O imenso impacto ambiental das criptomoedas - Jornal Plural
18 jun 2021 - 9h30

O imenso impacto ambiental das criptomoedas

No universo das moedas digitais, quem resolve um enigma é comparado com um ganhador da loteria

O que você faria se ganhasse R$ 204 mil em um dia? Para algumas pessoas, ganhar uma quantia dessas pode levar anos. Para os investidores, é “apenas” uma Bitcoin – este é o valor atual de uma unidade da criptomoeda. O que pouca gente pensa que é o mercado de criptomoedas, totalmente digital, afeta diretamente ao meio ambiente.

Antes de falar de seus impactos ambientais, precisamos entender como realmente funciona este mercado. O coordenador do curso de Gestão Financeira e do curso de Blockchain, Criptomoedas e Finanças na Era Digital da Uninter, Daniel Cavagnari, explica que o assunto é recente. Segundo ele, entre as criptomoedas o Bitcoin foi a primeira a ser criada. No dia 3 de janeiro de 2009 houve a fundação do “bloco gênesis”, o primeiro bloco do Bitcoin no Blockchain de valor zero.

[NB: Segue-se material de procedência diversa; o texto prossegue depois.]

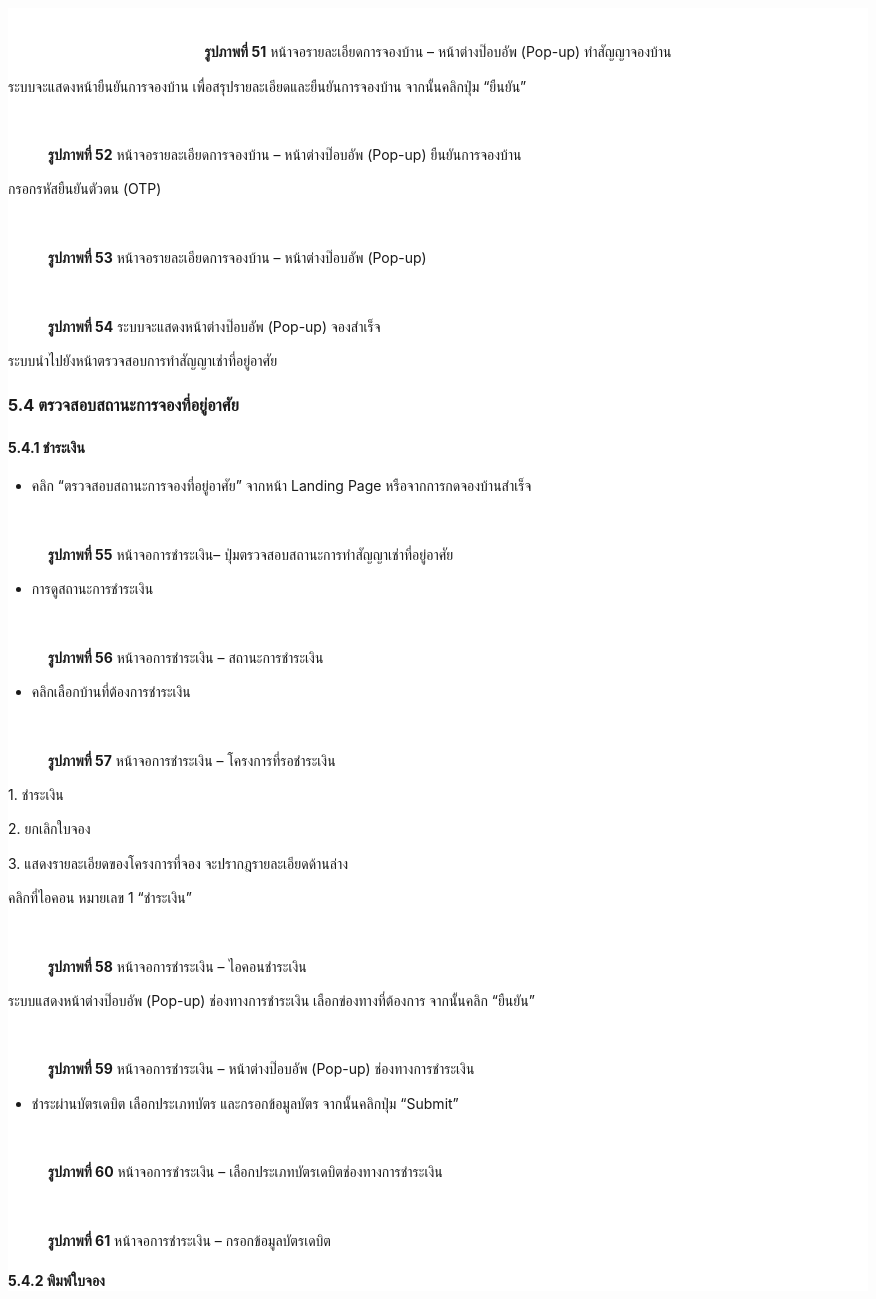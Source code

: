 <div align="center" data-full-width="true">

<figure><img src="../.gitbook/assets/จองบ้าน.PNG" alt="" width="563"><figcaption><p><strong>รูปภาพที่ 51</strong> หน้าจอรายละเอียดการจองบ้าน – หน้าต่างป๊อบอัพ (Pop-up) ทำสัญญาจองบ้าน</p></figcaption></figure>

</div>

ระบบจะแสดงหน้ายืนยันการจองบ้าน เพื่อสรุปรายละเอียดและยืนยันการจองบ้าน จากนั้นคลิกปุ่ม “ยืนยัน”

<figure><img src="../.gitbook/assets/ยืนยันการจอง.PNG" alt="" width="563"><figcaption><p><strong>รูปภาพที่ 52</strong> หน้าจอรายละเอียดการจองบ้าน – หน้าต่างป๊อบอัพ (Pop-up) ยืนยันการจองบ้าน</p></figcaption></figure>

กรอกรหัสยืนยันตัวตน (OTP)

<figure><img src="../.gitbook/assets/NHA_คู่มือการใช้งานระบบลูกค้าออนไลน์(ผู้ใช้งาน)_V2.0.0.pdf-image-123.png" alt="" width="314"><figcaption><p><strong>รูปภาพที่ 53</strong> หน้าจอรายละเอียดการจองบ้าน – หน้าต่างป๊อบอัพ (Pop-up)</p></figcaption></figure>

<figure><img src="../.gitbook/assets/NHA_คู่มือการใช้งานระบบลูกค้าออนไลน์(ผู้ใช้งาน)_V2.0.0.pdf-image-124.jpg" alt="" width="350"><figcaption><p><strong>รูปภาพที่ 54</strong> ระบบจะแสดงหน้าต่างป๊อบอัพ (Pop-up) จองสำเร็จ</p></figcaption></figure>

ระบบนำไปยังหน้าตรวจสอบการทำสัญญาเช่าที่อยู่อาศัย

### 5.4 ตรวจสอบสถานะการจองที่อยู่อาศัย

#### **5.4.1 ชำระเงิน**

* คลิก “ตรวจสอบสถานะการจองที่อยู่อาศัย” จากหน้า Landing Page หรือจากการกดจองบ้านสำเร็จ

<figure><img src="../.gitbook/assets/NHA_คู่มือการใช้งานระบบลูกค้าออนไลน์(ผู้ใช้งาน)_V2.0.0.pdf-image-127.jpg" alt="" width="563"><figcaption><p><strong>รูปภาพที่ 55</strong> หน้าจอการชำระเงิน– ปุ่มตรวจสอบสถานะการทำสัญญาเช่าที่อยู่อาศัย</p></figcaption></figure>

* การดูสถานะการชำระเงิน

<figure><img src="../.gitbook/assets/NHA_คู่มือการใช้งานระบบลูกค้าออนไลน์(ผู้ใช้งาน)_V2.0.0.pdf-image-128.png" alt="" width="563"><figcaption><p><strong>รูปภาพที่ 56</strong> หน้าจอการชำระเงิน – สถานะการชำระเงิน</p></figcaption></figure>

* คลิกเลือกบ้านที่ต้องการชำระเงิน

<figure><img src="../.gitbook/assets/NHA_คู่มือการใช้งานระบบลูกค้าออนไลน์(ผู้ใช้งาน)_V2.0.0.pdf-image-131.png" alt="" width="563"><figcaption><p><strong>รูปภาพที่ 57</strong> หน้าจอการชำระเงิน – โครงการที่รอชำระเงิน</p></figcaption></figure>

1\. ชำระเงิน

2\. ยกเลิกใบจอง

3\. แสดงรายละเอียดของโครงการที่จอง จะปรากฎรายละเอียดด้านล่าง

คลิกที่ไอคอน หมายเลข 1 “ชำระเงิน”

<figure><img src="../.gitbook/assets/NHA_คู่มือการใช้งานระบบลูกค้าออนไลน์(ผู้ใช้งาน)_V2.0.0.pdf-image-132.png" alt=""><figcaption><p><strong>รูปภาพที่ 58</strong> หน้าจอการชำระเงิน – ไอคอนชำระเงิน</p></figcaption></figure>

ระบบแสดงหน้าต่างป๊อบอัพ (Pop-up) ช่องทางการชำระเงิน เลือกข่องทางที่ต้องการ จากนั้นคลิก “ยืนยัน”

<figure><img src="../.gitbook/assets/NHA_คู่มือการใช้งานระบบลูกค้าออนไลน์(ผู้ใช้งาน)_V2.0.0.pdf-image-135.png" alt="" width="307"><figcaption><p><strong>รูปภาพที่ 59</strong> หน้าจอการชำระเงิน – หน้าต่างป๊อบอัพ (Pop-up) ช่องทางการชำระเงิน</p></figcaption></figure>

* ชำระผ่านบัตรเดบิต เลือกประเภทบัตร และกรอกข้อมูลบัตร จากนั้นคลิกปุ่ม “Submit”

<figure><img src="../.gitbook/assets/NHA_คู่มือการใช้งานระบบลูกค้าออนไลน์(ผู้ใช้งาน)_V2.0.0.pdf-image-136.jpg" alt="" width="563"><figcaption><p><strong>รูปภาพที่ 60</strong> หน้าจอการชำระเงิน – เลือกประเภทบัตรเดบิตช่องทางการชำระเงิน</p></figcaption></figure>

<figure><img src="../.gitbook/assets/NHA_คู่มือการใช้งานระบบลูกค้าออนไลน์(ผู้ใช้งาน)_V2.0.0.pdf-image-139.png" alt="" width="395"><figcaption><p><strong>รูปภาพที่ 61</strong> หน้าจอการชำระเงิน – กรอกข้อมูลบัตรเดบิต</p></figcaption></figure>

#### **5.4.2 พิมพ์ใบจอง**
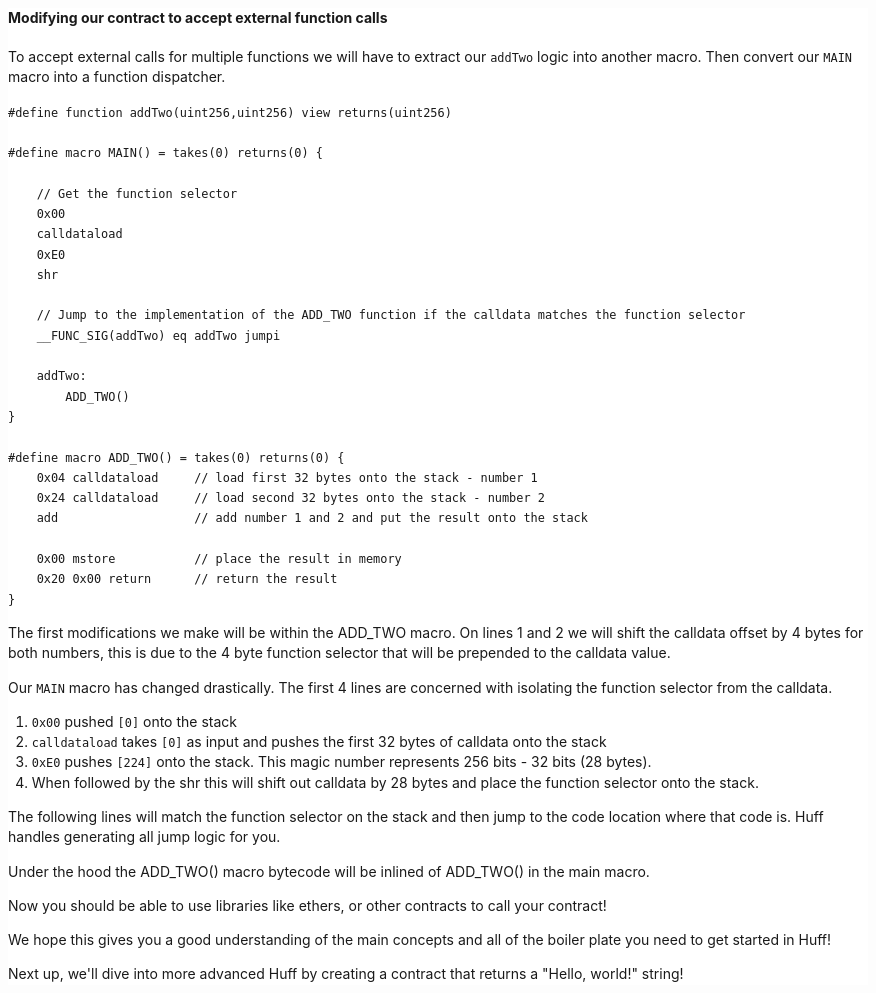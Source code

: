 #### Modifying our contract to accept external function calls

To accept external calls for multiple functions we will have to extract our `addTwo` logic into another macro. Then convert our `MAIN` macro into a function dispatcher.
```Huff
#define function addTwo(uint256,uint256) view returns(uint256)

#define macro MAIN() = takes(0) returns(0) {

    // Get the function selector
    0x00
    calldataload
    0xE0
    shr

    // Jump to the implementation of the ADD_TWO function if the calldata matches the function selector
    __FUNC_SIG(addTwo) eq addTwo jumpi

    addTwo:
        ADD_TWO()
}

#define macro ADD_TWO() = takes(0) returns(0) {
    0x04 calldataload     // load first 32 bytes onto the stack - number 1
    0x24 calldataload     // load second 32 bytes onto the stack - number 2
    add                   // add number 1 and 2 and put the result onto the stack

    0x00 mstore           // place the result in memory
    0x20 0x00 return      // return the result
}
```

The first modifications we make will be within the ADD_TWO macro. On lines 1 and 2 we will shift the calldata offset by 4 bytes for both numbers, this is due to the 4 byte function selector that will be prepended to the calldata value.

Our `MAIN` macro has changed drastically.
The first 4 lines are concerned with isolating the function selector from the calldata.
1. `0x00` pushed `[0]` onto the stack
2. `calldataload` takes `[0]` as input and pushes the first 32 bytes of calldata onto the stack
3. `0xE0` pushes `[224]` onto the stack. This magic number represents 256 bits - 32 bits (28 bytes).
4. When followed by the shr this will shift out calldata by 28 bytes and place the function selector onto the stack.

The following lines will match the function selector on the stack and then jump to the code location where that code is. Huff handles generating all jump logic for you.

Under the hood the ADD_TWO() macro bytecode will be inlined of ADD_TWO() in the main macro.

Now you should be able to use libraries like ethers, or other contracts to call your contract!

We hope this gives you a good understanding of the main concepts and all of the boiler plate you need to get started in Huff!

Next up, we'll dive into more advanced Huff by creating a contract that returns a "Hello, world!" string!
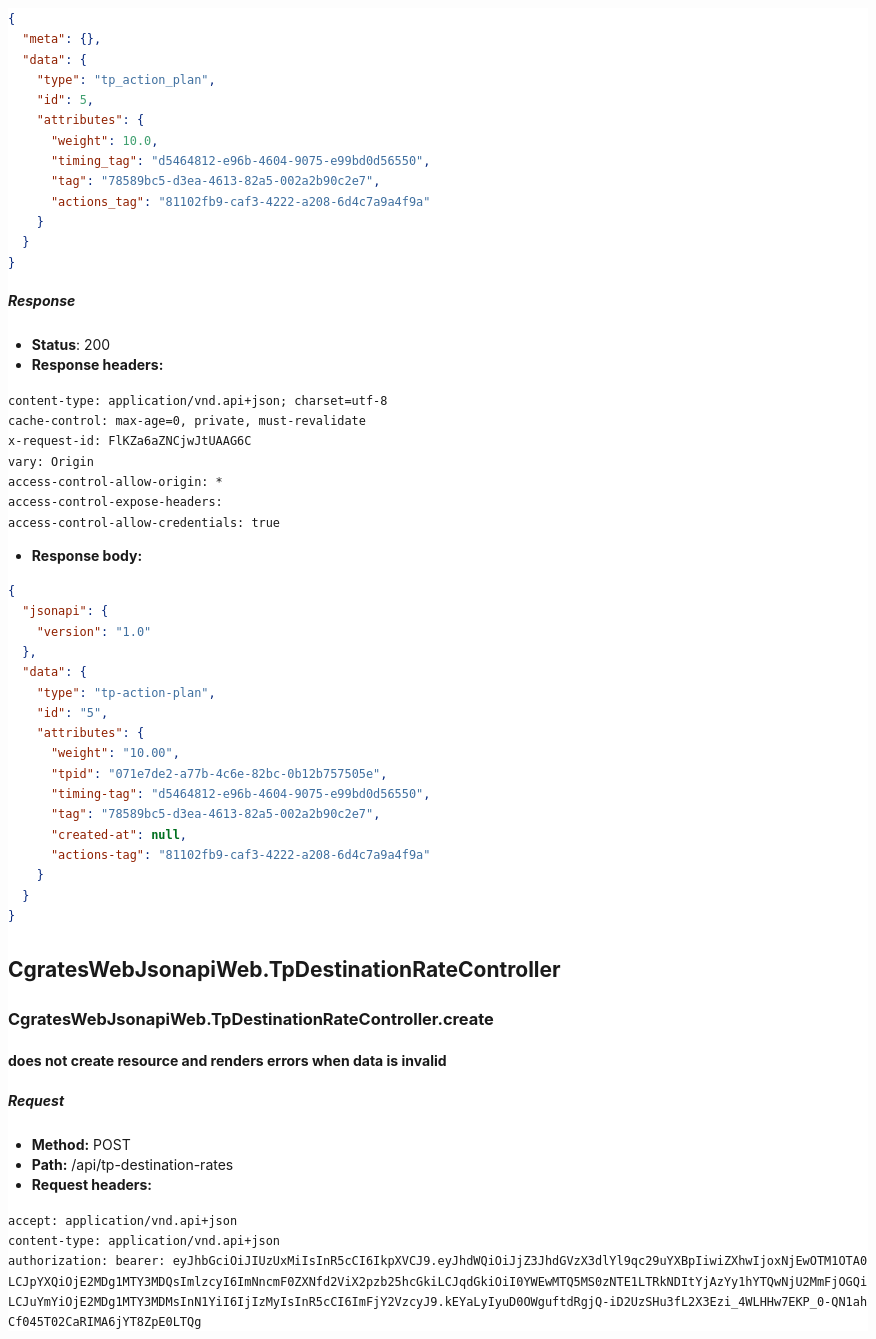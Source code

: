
 ```json
{
  "meta": {},
  "data": {
    "type": "tp_action_plan",
    "id": 5,
    "attributes": {
      "weight": 10.0,
      "timing_tag": "d5464812-e96b-4604-9075-e99bd0d56550",
      "tag": "78589bc5-d3ea-4613-82a5-002a2b90c2e7",
      "actions_tag": "81102fb9-caf3-4222-a208-6d4c7a9a4f9a"
    }
  }
}
```
##### Response
* __Status__: 200
* __Response headers:__
```
content-type: application/vnd.api+json; charset=utf-8
cache-control: max-age=0, private, must-revalidate
x-request-id: FlKZa6aZNCjwJtUAAG6C
vary: Origin
access-control-allow-origin: *
access-control-expose-headers: 
access-control-allow-credentials: true
```
* __Response body:__
```json
{
  "jsonapi": {
    "version": "1.0"
  },
  "data": {
    "type": "tp-action-plan",
    "id": "5",
    "attributes": {
      "weight": "10.00",
      "tpid": "071e7de2-a77b-4c6e-82bc-0b12b757505e",
      "timing-tag": "d5464812-e96b-4604-9075-e99bd0d56550",
      "tag": "78589bc5-d3ea-4613-82a5-002a2b90c2e7",
      "created-at": null,
      "actions-tag": "81102fb9-caf3-4222-a208-6d4c7a9a4f9a"
    }
  }
}
```

## CgratesWebJsonapiWeb.TpDestinationRateController
### CgratesWebJsonapiWeb.TpDestinationRateController.create
#### does not create resource and renders errors when data is invalid
##### Request
* __Method:__ POST
* __Path:__ /api/tp-destination-rates
* __Request headers:__
```
accept: application/vnd.api+json
content-type: application/vnd.api+json
authorization: bearer: eyJhbGciOiJIUzUxMiIsInR5cCI6IkpXVCJ9.eyJhdWQiOiJjZ3JhdGVzX3dlYl9qc29uYXBpIiwiZXhwIjoxNjEwOTM1OTA0LCJpYXQiOjE2MDg1MTY3MDQsImlzcyI6ImNncmF0ZXNfd2ViX2pzb25hcGkiLCJqdGkiOiI0YWEwMTQ5MS0zNTE1LTRkNDItYjAzYy1hYTQwNjU2MmFjOGQiLCJuYmYiOjE2MDg1MTY3MDMsInN1YiI6IjIzMyIsInR5cCI6ImFjY2VzcyJ9.kEYaLyIyuD0OWguftdRgjQ-iD2UzSHu3fL2X3Ezi_4WLHHw7EKP_0-QN1ahCf045T02CaRIMA6jYT8ZpE0LTQg
```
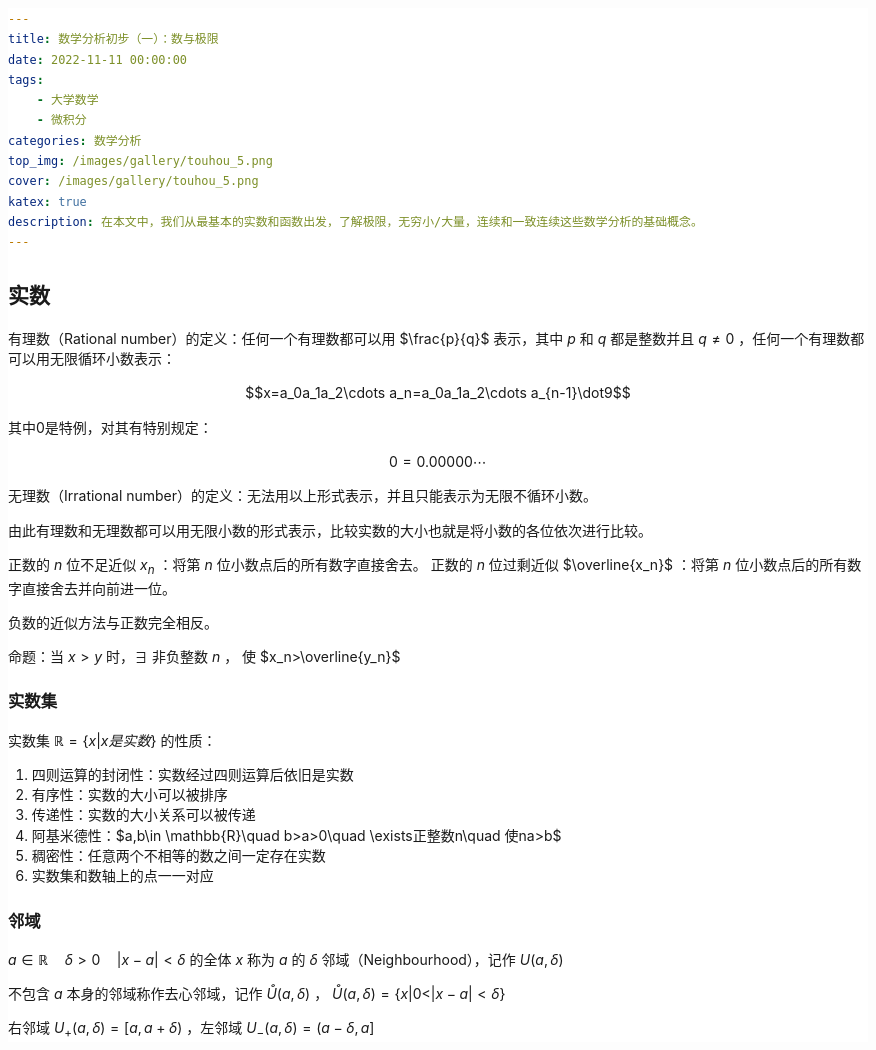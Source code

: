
 ```yaml
---
title: 数学分析初步（一）：数与极限
date: 2022-11-11 00:00:00
tags:
	- 大学数学
	- 微积分
categories: 数学分析
top_img: /images/gallery/touhou_5.png
cover: /images/gallery/touhou_5.png
katex: true
description: 在本文中，我们从最基本的实数和函数出发，了解极限，无穷小/大量，连续和一致连续这些数学分析的基础概念。
---
```


## 实数

有理数（Rational number）的定义：任何一个有理数都可以用 $\frac{p}{q}$ 表示，其中 $p$ 和 $q$ 都是整数并且 $q\neq0$ ，任何一个有理数都可以用无限循环小数表示：

$$x=a_0a_1a_2\cdots a_n=a_0a_1a_2\cdots a_{n-1}\dot9$$

其中0是特例，对其有特别规定：

$$0=0.00000\cdots$$

无理数（Irrational number）的定义：无法用以上形式表示，并且只能表示为无限不循环小数。

由此有理数和无理数都可以用无限小数的形式表示，比较实数的大小也就是将小数的各位依次进行比较。

正数的 $n$ 位不足近似 $x_n$ ：将第 $n$ 位小数点后的所有数字直接舍去。
正数的 $n$ 位过剩近似 $\overline{x_n}$ ：将第 $n$ 位小数点后的所有数字直接舍去并向前进一位。

负数的近似方法与正数完全相反。

命题：当 $x>y$ 时，$\exists$ 非负整数 $n$ ， 使 $x_n>\overline{y_n}$

### 实数集

实数集 $\mathbb{R}=\{x|x是实数\}$ 的性质：

1. 四则运算的封闭性：实数经过四则运算后依旧是实数
2. 有序性：实数的大小可以被排序
3. 传递性：实数的大小关系可以被传递
4. 阿基米德性：$a,b\in \mathbb{R}\quad b>a>0\quad \exists正整数n\quad 使na>b$
5. 稠密性：任意两个不相等的数之间一定存在实数
6. 实数集和数轴上的点一一对应

### 邻域

$a\in\mathbb{R}\quad\delta>0\quad|x-a|<\delta$ 的全体 $x$ 称为 $a$ 的 $\delta$ 邻域（Neighbourhood），记作 $U(a,\delta)$

不包含 $a$ 本身的邻域称作去心邻域，记作 $\mathring{U}(a,\delta)$ ， $\mathring{U}(a,\delta)=\{x|0<|x-a|<\delta\}$

右邻域 $U_+(a,\delta)=[a,a+\delta)$ ，左邻域 $U_-(a,\delta)=(a-\delta,a]$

Vale complementar que Blockchain nada mais é que um livro caixa seguro, onde as criptomoedas (ou moedas digitais) são registradas. “A moeda é criada a partir de cada processo de compra e venda da mesma (dentro do Blockchain), em que, a cada operação chancelada pelos mineradores (empresas que garantem o processo), esses recebem um prêmio por essa validação e assim aumenta o número de Bitcoins que circulam dentro da Blockchain”, explica o docente.

De maneira simplificada, para você começar a investir em criptomoedas é preciso buscar uma corretora de moedas digitais, também conhecida como trader. Esta, por sua vez, é vinculada à plataforma Blockchain ou em qualquer outra que tenha a função de registrar as movimentações das moedas.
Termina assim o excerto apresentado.